SSL 3.0 debuted in 1996 and quickly became the Internet’s primary security mechanism. TLS is the successor protocol to SSL, allowing clients and servers to specify accepted hash and signature algorithms and support additional cipher suites. TLS 1.3 rolled out in 2018 and included several security and performance improvements. It also removed obsolete and insecure features from the 2008 TLS 1.2.
As of August 2019, best security practices by the National Institute of Standards (NIST) requires all government TLS servers and clients support TLS 1.2 (configured with FIPS-based cipher suites) and recommends agencies develop plans to support TLS 1.3 by January 1, 2024.
With cybersecurity at the forefront in this digital age, more internet users are wondering, “What does SSL mean?” and “How secure are the sites I use?” It benefits every website owner to know the answers and to take the necessary steps to establish trust with visitors to their site. And now we’ve covered what SSL means, but what is an SSL certificate? Read on.
SSL/TLS certificates play a critical role in secure and encrypted communications between a client and a server. First, the server’s certificate, containing its public key, is used by the client to determine whether the client should accept a trust relationship with the server. If the client accepts or validates the authenticity of the server, then the server certificate is used to establish a secure, encrypted channel for the ensuing session. These protocols are not new.
What Does SSL Stand For?
Most of us have probably heard of SSL even if we don’t come from a cybersecurity background—and even if our eyes have only glazed past the term on our browsers. But what does SSL stand for? SSL stands for Secure Sockets Layer, and TLS stands for Transport Layer Security. They are online security protocols to protect data sent across the internet.

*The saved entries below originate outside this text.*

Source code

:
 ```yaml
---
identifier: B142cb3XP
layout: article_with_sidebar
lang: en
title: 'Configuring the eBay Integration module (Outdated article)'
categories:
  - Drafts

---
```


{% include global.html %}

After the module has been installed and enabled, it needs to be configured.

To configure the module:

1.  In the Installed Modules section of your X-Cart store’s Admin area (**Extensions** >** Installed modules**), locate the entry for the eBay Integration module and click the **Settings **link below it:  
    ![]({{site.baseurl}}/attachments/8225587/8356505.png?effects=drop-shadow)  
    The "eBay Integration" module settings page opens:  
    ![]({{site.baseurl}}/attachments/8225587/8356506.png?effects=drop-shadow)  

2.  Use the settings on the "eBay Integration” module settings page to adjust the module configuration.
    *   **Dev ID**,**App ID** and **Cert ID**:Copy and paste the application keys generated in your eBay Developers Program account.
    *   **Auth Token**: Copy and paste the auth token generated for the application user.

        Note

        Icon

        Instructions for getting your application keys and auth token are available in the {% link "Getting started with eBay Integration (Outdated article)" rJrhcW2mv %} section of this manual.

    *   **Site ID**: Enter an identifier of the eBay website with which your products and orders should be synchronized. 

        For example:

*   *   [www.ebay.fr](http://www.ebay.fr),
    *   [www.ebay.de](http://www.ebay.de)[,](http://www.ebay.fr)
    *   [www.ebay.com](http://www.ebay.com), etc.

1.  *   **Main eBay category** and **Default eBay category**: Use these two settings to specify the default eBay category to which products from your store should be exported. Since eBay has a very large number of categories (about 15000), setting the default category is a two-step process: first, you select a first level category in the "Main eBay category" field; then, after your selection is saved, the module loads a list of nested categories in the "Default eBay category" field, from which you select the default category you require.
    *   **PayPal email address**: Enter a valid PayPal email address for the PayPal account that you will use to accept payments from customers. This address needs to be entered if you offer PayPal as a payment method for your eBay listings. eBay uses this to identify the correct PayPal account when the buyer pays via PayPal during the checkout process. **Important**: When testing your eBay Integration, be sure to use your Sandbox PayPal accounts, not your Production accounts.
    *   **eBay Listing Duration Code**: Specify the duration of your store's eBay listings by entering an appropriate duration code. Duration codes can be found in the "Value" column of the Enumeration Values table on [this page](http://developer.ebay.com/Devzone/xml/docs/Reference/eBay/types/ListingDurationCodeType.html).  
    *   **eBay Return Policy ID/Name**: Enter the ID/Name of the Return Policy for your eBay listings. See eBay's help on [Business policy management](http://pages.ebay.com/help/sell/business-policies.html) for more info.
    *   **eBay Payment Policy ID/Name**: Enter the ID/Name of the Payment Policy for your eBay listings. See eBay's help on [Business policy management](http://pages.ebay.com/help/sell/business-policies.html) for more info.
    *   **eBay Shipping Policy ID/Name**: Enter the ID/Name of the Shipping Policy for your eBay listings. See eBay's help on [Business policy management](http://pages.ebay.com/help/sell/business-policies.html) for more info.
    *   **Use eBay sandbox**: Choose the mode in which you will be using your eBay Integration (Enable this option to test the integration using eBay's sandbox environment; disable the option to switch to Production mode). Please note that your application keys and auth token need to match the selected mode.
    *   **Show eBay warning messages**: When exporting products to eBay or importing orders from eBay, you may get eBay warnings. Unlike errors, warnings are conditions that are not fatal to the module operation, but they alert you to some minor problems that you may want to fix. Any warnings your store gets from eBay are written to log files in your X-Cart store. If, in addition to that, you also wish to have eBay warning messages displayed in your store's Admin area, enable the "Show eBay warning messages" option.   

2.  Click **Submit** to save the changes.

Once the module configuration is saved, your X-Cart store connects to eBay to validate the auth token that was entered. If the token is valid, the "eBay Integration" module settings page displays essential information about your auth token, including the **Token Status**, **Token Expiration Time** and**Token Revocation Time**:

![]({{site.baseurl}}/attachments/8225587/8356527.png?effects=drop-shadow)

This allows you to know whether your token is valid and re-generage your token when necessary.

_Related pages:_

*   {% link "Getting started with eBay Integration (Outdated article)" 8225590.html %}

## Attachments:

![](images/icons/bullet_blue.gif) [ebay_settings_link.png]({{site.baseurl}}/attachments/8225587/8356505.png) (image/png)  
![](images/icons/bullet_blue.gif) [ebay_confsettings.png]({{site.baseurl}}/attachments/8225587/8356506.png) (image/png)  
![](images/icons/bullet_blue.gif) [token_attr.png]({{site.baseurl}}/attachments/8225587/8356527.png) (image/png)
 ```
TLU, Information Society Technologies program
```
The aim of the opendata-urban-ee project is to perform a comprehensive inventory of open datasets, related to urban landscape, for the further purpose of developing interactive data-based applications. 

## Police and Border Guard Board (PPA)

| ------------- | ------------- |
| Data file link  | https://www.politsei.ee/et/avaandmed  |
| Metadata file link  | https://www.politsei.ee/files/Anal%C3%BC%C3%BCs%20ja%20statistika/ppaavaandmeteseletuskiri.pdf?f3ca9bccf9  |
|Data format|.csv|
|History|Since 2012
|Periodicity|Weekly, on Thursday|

An SSL certificate encrypts sensitive information, provides authentication, and bestows trust. The primary purpose of SSL is to encrypt sensitive information that is sent across the internet so that only the intended recipient can access it, protecting information against hackers and identity thieves.
An SSL certificate through a trusted provider also supplies verified authentication, so you can be sure that you are sending information to the right server, and not to a malicious imposter. A secure connection through SSL also instills more trust in your customers.
In addition, to accept credit card information on your site, you must comply with Payment Card Industry (PCI) standards. SSL is required for PCI compliance.
SSL/TLS is the foundation for a secure internet. It protects information and is essential for protecting your website, even if the site doesn’t handle sensitive information like credit cards, names and addresses, or passwords. It is also used to secure email and sharing of files. An SSL certificate provides privacy, data integrity, and critical security.
If your site asks for any personal information, an SSL certificate is necessary. In addition, search engines are taking note of perceived security lapses in websites, and they now issue warnings against any site not considered secure. Google uses SSL as a ranking factor, so without an SSL certificate, your site will be harder to find.
The price of an SSL certificate runs from cheap (some are even free) to very expensive. The adage, “You get what you pay for,” definitely applies. Your SSL choice depends on the type of website and your company. A large financial institution will pay thousands of dollars a year for their SSL certificate, but a blog or online portfolio will not require the same kind of security, so a less expensive certificate will probably suffice.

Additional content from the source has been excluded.